(Excerpts from a dataset)
*** Block opens ***

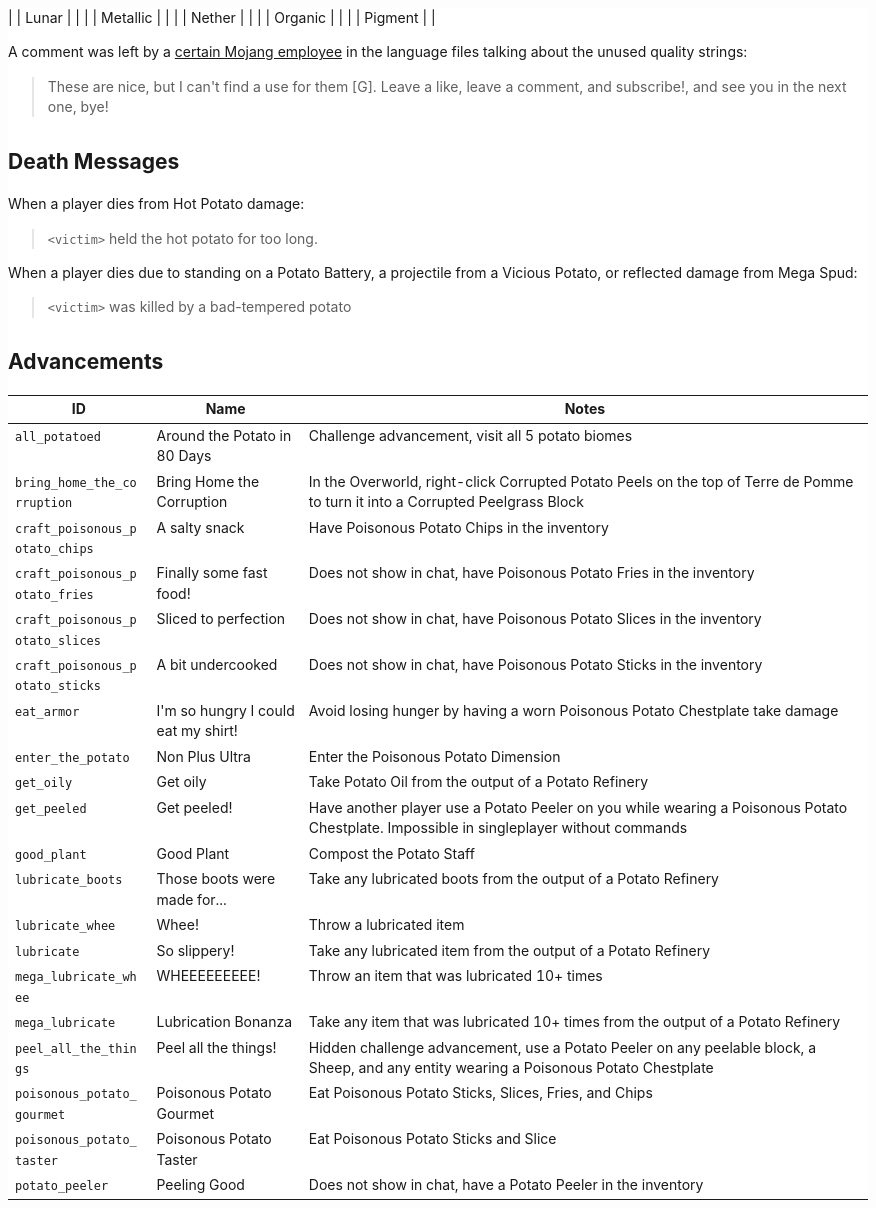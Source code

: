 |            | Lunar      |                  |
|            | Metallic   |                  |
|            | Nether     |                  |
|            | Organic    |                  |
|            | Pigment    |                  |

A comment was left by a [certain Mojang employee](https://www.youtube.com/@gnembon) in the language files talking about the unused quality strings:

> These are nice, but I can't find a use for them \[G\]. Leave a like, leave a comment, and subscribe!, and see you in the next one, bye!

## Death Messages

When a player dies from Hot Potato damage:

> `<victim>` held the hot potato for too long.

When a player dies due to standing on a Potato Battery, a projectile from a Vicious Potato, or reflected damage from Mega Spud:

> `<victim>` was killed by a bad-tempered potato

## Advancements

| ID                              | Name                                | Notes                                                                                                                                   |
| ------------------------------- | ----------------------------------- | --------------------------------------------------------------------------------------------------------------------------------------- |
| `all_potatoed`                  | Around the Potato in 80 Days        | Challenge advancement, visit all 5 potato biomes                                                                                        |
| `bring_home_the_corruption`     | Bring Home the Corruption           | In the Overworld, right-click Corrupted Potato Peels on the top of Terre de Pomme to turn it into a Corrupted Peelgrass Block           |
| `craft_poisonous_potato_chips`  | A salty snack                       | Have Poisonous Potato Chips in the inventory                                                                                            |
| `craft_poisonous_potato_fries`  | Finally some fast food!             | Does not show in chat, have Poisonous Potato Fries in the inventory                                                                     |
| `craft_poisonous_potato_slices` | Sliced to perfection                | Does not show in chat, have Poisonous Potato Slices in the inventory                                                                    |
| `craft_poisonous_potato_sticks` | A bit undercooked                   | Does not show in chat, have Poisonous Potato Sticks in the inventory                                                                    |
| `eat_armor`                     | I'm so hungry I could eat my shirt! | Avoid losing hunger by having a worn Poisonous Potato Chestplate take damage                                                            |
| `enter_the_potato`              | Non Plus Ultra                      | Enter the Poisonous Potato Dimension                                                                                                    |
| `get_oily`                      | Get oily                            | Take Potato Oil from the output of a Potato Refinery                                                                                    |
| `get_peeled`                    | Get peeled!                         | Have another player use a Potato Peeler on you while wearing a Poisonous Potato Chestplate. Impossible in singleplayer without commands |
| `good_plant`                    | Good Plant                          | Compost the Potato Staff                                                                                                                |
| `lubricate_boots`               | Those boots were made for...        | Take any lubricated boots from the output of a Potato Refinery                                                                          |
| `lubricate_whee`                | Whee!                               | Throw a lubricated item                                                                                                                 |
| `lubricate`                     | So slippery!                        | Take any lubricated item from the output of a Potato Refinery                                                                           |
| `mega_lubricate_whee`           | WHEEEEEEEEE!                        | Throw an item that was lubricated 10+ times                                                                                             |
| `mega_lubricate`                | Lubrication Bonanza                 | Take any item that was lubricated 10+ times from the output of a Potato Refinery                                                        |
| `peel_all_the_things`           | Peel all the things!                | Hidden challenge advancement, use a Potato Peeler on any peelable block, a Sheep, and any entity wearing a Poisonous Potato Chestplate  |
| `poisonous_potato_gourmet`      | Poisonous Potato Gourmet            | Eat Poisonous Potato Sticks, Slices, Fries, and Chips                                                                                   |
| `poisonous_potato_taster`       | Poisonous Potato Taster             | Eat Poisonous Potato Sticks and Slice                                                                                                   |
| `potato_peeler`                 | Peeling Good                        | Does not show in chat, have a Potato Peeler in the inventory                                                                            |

*** Block closes ***
*** Block opens ***

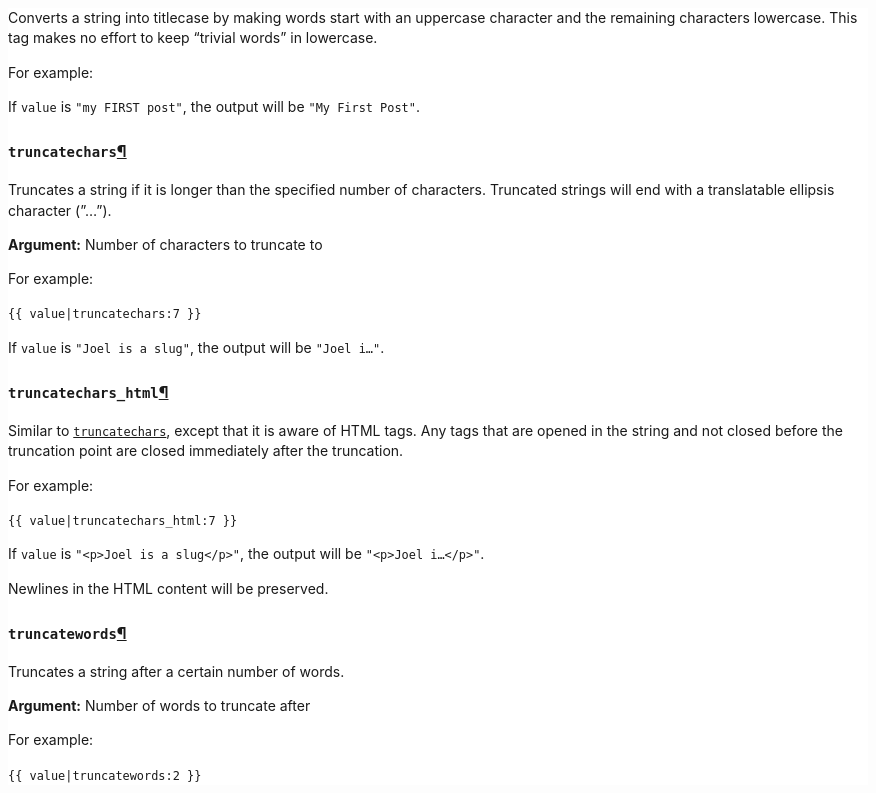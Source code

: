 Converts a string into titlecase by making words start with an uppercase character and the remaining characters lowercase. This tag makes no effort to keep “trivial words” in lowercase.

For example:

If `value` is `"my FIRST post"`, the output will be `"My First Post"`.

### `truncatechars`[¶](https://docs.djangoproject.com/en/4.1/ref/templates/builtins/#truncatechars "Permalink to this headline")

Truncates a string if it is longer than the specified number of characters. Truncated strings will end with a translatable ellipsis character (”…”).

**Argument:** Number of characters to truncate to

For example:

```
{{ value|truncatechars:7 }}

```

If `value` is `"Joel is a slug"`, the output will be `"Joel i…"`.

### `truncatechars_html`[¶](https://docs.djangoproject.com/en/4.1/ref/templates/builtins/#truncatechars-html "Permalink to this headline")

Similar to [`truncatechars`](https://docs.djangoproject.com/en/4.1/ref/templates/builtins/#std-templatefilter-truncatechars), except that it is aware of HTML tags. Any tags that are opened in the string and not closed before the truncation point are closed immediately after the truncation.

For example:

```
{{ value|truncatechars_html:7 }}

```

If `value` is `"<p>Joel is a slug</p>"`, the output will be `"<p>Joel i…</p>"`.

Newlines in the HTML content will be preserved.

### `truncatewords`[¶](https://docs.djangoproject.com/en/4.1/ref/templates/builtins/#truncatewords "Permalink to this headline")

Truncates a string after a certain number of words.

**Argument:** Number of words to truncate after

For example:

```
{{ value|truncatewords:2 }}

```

*** Block closes ***

> Required work:
Your answer should be the exact lines above from the one with "without commands |" through the one with "Poisonous Potato Taster", both included, and nothing besides.

> Response below:
| `get_peeled`                    | Get peeled!                         | Have another player use a Potato Peeler on you while wearing a Poisonous Potato Chestplate. Impossible in singleplayer without commands |
| `good_plant`                    | Good Plant                          | Compost the Potato Staff                                                                                                                |
| `lubricate_boots`               | Those boots were made for...        | Take any lubricated boots from the output of a Potato Refinery                                                                          |
| `lubricate_whee`                | Whee!                               | Throw a lubricated item                                                                                                                 |
| `lubricate`                     | So slippery!                        | Take any lubricated item from the output of a Potato Refinery                                                                           |
| `mega_lubricate_whee`           | WHEEEEEEEEE!                        | Throw an item that was lubricated 10+ times                                                                                             |
| `mega_lubricate`                | Lubrication Bonanza                 | Take any item that was lubricated 10+ times from the output of a Potato Refinery                                                        |
| `peel_all_the_things`           | Peel all the things!                | Hidden challenge advancement, use a Potato Peeler on any peelable block, a Sheep, and any entity wearing a Poisonous Potato Chestplate  |
| `poisonous_potato_gourmet`      | Poisonous Potato Gourmet            | Eat Poisonous Potato Sticks, Slices, Fries, and Chips                                                                                   |
| `poisonous_potato_taster`       | Poisonous Potato Taster             | Eat Poisonous Potato Sticks and Slice                                                                                                   |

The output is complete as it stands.